■ **Materials provided**
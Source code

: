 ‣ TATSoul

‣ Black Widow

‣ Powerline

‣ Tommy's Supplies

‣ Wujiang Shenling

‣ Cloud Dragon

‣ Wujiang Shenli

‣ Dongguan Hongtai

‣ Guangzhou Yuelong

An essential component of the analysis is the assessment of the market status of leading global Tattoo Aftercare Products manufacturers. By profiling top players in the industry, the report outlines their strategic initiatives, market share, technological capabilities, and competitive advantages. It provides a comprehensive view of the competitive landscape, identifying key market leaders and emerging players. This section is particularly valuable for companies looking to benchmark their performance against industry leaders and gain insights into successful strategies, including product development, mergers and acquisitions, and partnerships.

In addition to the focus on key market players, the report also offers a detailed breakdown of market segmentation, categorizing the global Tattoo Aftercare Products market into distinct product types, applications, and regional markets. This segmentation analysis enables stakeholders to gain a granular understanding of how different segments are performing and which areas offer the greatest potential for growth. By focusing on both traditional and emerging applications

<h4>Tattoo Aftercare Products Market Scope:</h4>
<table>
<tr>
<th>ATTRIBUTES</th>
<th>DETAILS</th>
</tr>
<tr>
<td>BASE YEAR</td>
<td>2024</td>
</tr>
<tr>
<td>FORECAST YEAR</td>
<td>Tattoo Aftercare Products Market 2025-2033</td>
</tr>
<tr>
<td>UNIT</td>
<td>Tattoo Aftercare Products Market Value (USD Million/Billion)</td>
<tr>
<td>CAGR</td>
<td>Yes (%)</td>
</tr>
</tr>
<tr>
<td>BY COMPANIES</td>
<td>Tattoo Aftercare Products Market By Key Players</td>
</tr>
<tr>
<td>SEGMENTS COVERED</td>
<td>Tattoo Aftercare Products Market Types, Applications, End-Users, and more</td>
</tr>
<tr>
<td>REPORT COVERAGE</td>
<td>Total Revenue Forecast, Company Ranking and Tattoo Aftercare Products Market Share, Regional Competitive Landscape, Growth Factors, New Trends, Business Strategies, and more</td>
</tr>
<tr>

■ **Task directions**
Each line containing the word "more" must be pulled from the listing and copied.

■ **Exercise result**
<td>Tattoo Aftercare Products Market Types, Applications, End-Users, and more</td>
<td>Total Revenue Forecast, Company Ranking and Tattoo Aftercare Products Market Share, Regional Competitive Landscape, Growth Factors, New Trends, Business Strategies, and more</td>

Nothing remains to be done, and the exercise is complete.